Each record should be returned exactly as it is written.

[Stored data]
=== Section Start ===

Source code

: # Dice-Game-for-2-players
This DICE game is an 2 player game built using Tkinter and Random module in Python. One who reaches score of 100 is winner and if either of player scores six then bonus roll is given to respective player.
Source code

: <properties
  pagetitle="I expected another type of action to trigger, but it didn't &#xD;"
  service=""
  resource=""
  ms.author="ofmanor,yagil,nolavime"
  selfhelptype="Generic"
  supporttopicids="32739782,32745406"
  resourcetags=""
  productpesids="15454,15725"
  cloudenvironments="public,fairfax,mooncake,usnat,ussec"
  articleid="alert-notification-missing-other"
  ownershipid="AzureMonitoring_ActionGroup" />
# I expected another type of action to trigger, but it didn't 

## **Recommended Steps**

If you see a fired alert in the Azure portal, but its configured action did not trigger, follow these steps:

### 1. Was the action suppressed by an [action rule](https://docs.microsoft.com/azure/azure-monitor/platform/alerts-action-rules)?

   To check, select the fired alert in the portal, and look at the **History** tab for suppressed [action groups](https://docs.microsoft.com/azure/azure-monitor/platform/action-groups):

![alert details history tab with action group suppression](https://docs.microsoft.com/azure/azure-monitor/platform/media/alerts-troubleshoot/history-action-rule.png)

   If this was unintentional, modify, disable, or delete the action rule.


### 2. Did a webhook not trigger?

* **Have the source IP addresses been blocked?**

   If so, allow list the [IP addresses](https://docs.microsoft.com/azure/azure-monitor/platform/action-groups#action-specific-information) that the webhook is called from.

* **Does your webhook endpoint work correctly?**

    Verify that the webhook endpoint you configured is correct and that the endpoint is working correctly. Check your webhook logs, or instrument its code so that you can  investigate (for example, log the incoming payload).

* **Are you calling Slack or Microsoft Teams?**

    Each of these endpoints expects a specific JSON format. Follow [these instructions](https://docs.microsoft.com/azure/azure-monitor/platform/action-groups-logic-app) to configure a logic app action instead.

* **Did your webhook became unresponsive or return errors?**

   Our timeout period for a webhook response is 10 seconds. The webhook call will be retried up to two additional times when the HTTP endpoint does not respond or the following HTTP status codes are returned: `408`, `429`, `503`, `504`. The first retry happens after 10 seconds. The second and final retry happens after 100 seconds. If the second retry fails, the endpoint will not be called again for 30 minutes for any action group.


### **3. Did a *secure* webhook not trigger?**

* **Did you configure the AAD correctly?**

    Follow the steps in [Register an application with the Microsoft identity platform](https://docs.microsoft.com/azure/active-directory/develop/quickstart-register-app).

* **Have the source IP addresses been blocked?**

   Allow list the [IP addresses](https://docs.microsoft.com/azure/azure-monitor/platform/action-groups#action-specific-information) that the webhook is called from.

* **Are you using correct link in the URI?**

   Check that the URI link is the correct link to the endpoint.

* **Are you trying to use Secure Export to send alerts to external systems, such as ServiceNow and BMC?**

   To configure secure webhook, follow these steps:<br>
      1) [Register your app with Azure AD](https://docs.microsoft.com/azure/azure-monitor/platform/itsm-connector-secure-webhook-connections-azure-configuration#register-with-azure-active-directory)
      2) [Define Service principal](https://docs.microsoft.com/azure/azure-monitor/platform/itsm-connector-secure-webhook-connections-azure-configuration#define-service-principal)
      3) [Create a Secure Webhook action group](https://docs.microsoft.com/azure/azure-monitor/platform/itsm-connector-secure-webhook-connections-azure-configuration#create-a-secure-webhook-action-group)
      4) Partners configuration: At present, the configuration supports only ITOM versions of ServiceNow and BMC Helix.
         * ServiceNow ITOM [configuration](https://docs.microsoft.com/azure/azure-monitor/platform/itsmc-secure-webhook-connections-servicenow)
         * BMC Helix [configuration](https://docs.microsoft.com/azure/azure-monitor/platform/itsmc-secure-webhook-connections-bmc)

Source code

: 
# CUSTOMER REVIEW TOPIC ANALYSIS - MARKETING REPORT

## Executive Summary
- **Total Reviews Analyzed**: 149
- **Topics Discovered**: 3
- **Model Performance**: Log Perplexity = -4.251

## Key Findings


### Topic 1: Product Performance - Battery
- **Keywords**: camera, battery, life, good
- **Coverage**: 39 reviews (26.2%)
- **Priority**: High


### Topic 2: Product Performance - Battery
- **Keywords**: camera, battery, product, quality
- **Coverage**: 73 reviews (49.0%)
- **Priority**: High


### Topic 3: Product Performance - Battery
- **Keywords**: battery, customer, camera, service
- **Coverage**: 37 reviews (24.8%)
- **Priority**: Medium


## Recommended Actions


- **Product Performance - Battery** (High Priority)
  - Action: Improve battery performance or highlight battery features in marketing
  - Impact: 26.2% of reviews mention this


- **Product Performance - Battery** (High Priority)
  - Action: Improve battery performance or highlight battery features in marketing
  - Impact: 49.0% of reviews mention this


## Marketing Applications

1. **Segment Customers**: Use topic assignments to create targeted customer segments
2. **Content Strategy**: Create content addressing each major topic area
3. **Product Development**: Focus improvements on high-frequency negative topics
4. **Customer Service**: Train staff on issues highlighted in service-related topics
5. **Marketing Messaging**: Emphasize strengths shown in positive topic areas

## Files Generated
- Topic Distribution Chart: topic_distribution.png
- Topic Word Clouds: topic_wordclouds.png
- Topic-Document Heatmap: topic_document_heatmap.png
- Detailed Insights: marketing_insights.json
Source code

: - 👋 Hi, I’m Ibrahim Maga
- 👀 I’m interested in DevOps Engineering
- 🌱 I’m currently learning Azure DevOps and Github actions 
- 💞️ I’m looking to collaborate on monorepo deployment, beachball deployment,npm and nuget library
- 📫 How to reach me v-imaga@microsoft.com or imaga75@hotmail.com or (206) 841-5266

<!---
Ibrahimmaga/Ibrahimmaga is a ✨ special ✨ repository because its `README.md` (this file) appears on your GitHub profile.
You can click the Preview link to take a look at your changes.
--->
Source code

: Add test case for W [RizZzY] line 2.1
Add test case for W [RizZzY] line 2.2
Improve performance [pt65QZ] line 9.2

=== Section End ===

Expected answer:
Source code

: # Dice-Game-for-2-players
This DICE game is an 2 player game built using Tkinter and Random module in Python. One who reaches score of 100 is winner and if either of player scores six then bonus roll is given to respective player.
Source code

: <properties
  pagetitle="I expected another type of action to trigger, but it didn't &#xD;"
  service=""
  resource=""
  ms.author="ofmanor,yagil,nolavime"
  selfhelptype="Generic"
  supporttopicids="32739782,32745406"
  resourcetags=""
  productpesids="15454,15725"
  cloudenvironments="public,fairfax,mooncake,usnat,ussec"
  articleid="alert-notification-missing-other"
  ownershipid="AzureMonitoring_ActionGroup" />
# I expected another type of action to trigger, but it didn't 

## **Recommended Steps**

If you see a fired alert in the Azure portal, but its configured action did not trigger, follow these steps:

### 1. Was the action suppressed by an [action rule](https://docs.microsoft.com/azure/azure-monitor/platform/alerts-action-rules)?

   To check, select the fired alert in the portal, and look at the **History** tab for suppressed [action groups](https://docs.microsoft.com/azure/azure-monitor/platform/action-groups):

![alert details history tab with action group suppression](https://docs.microsoft.com/azure/azure-monitor/platform/media/alerts-troubleshoot/history-action-rule.png)

   If this was unintentional, modify, disable, or delete the action rule.


### 2. Did a webhook not trigger?

* **Have the source IP addresses been blocked?**

   If so, allow list the [IP addresses](https://docs.microsoft.com/azure/azure-monitor/platform/action-groups#action-specific-information) that the webhook is called from.

* **Does your webhook endpoint work correctly?**

    Verify that the webhook endpoint you configured is correct and that the endpoint is working correctly. Check your webhook logs, or instrument its code so that you can  investigate (for example, log the incoming payload).

* **Are you calling Slack or Microsoft Teams?**

    Each of these endpoints expects a specific JSON format. Follow [these instructions](https://docs.microsoft.com/azure/azure-monitor/platform/action-groups-logic-app) to configure a logic app action instead.

* **Did your webhook became unresponsive or return errors?**

   Our timeout period for a webhook response is 10 seconds. The webhook call will be retried up to two additional times when the HTTP endpoint does not respond or the following HTTP status codes are returned: `408`, `429`, `503`, `504`. The first retry happens after 10 seconds. The second and final retry happens after 100 seconds. If the second retry fails, the endpoint will not be called again for 30 minutes for any action group.


### **3. Did a *secure* webhook not trigger?**

* **Did you configure the AAD correctly?**

    Follow the steps in [Register an application with the Microsoft identity platform](https://docs.microsoft.com/azure/active-directory/develop/quickstart-register-app).

* **Have the source IP addresses been blocked?**

   Allow list the [IP addresses](https://docs.microsoft.com/azure/azure-monitor/platform/action-groups#action-specific-information) that the webhook is called from.

* **Are you using correct link in the URI?**

   Check that the URI link is the correct link to the endpoint.

* **Are you trying to use Secure Export to send alerts to external systems, such as ServiceNow and BMC?**

   To configure secure webhook, follow these steps:<br>
      1) [Register your app with Azure AD](https://docs.microsoft.com/azure/azure-monitor/platform/itsm-connector-secure-webhook-connections-azure-configuration#register-with-azure-active-directory)
      2) [Define Service principal](https://docs.microsoft.com/azure/azure-monitor/platform/itsm-connector-secure-webhook-connections-azure-configuration#define-service-principal)
      3) [Create a Secure Webhook action group](https://docs.microsoft.com/azure/azure-monitor/platform/itsm-connector-secure-webhook-connections-azure-configuration#create-a-secure-webhook-action-group)
      4) Partners configuration: At present, the configuration supports only ITOM versions of ServiceNow and BMC Helix.
         * ServiceNow ITOM [configuration](https://docs.microsoft.com/azure/azure-monitor/platform/itsmc-secure-webhook-connections-servicenow)
         * BMC Helix [configuration](https://docs.microsoft.com/azure/azure-monitor/platform/itsmc-secure-webhook-connections-bmc)

Source code

: 
# CUSTOMER REVIEW TOPIC ANALYSIS - MARKETING REPORT

## Executive Summary
- **Total Reviews Analyzed**: 149
- **Topics Discovered**: 3
- **Model Performance**: Log Perplexity = -4.251

## Key Findings


### Topic 1: Product Performance - Battery
- **Keywords**: camera, battery, life, good
- **Coverage**: 39 reviews (26.2%)
- **Priority**: High


### Topic 2: Product Performance - Battery
- **Keywords**: camera, battery, product, quality
- **Coverage**: 73 reviews (49.0%)
- **Priority**: High


### Topic 3: Product Performance - Battery
- **Keywords**: battery, customer, camera, service
- **Coverage**: 37 reviews (24.8%)
- **Priority**: Medium


## Recommended Actions


- **Product Performance - Battery** (High Priority)
  - Action: Improve battery performance or highlight battery features in marketing
  - Impact: 26.2% of reviews mention this


- **Product Performance - Battery** (High Priority)
  - Action: Improve battery performance or highlight battery features in marketing
  - Impact: 49.0% of reviews mention this


## Marketing Applications

1. **Segment Customers**: Use topic assignments to create targeted customer segments
2. **Content Strategy**: Create content addressing each major topic area
3. **Product Development**: Focus improvements on high-frequency negative topics
4. **Customer Service**: Train staff on issues highlighted in service-related topics
5. **Marketing Messaging**: Emphasize strengths shown in positive topic areas

## Files Generated
- Topic Distribution Chart: topic_distribution.png
- Topic Word Clouds: topic_wordclouds.png
- Topic-Document Heatmap: topic_document_heatmap.png
- Detailed Insights: marketing_insights.json
Source code

: - 👋 Hi, I’m Ibrahim Maga
- 👀 I’m interested in DevOps Engineering
- 🌱 I’m currently learning Azure DevOps and Github actions 
- 💞️ I’m looking to collaborate on monorepo deployment, beachball deployment,npm and nuget library
- 📫 How to reach me v-imaga@microsoft.com or imaga75@hotmail.com or (206) 841-5266

<!---
Ibrahimmaga/Ibrahimmaga is a ✨ special ✨ repository because its `README.md` (this file) appears on your GitHub profile.
You can click the Preview link to take a look at your changes.
--->
Source code

: Add test case for W [RizZzY] line 2.1
Add test case for W [RizZzY] line 2.2
Improve performance [pt65QZ] line 9.2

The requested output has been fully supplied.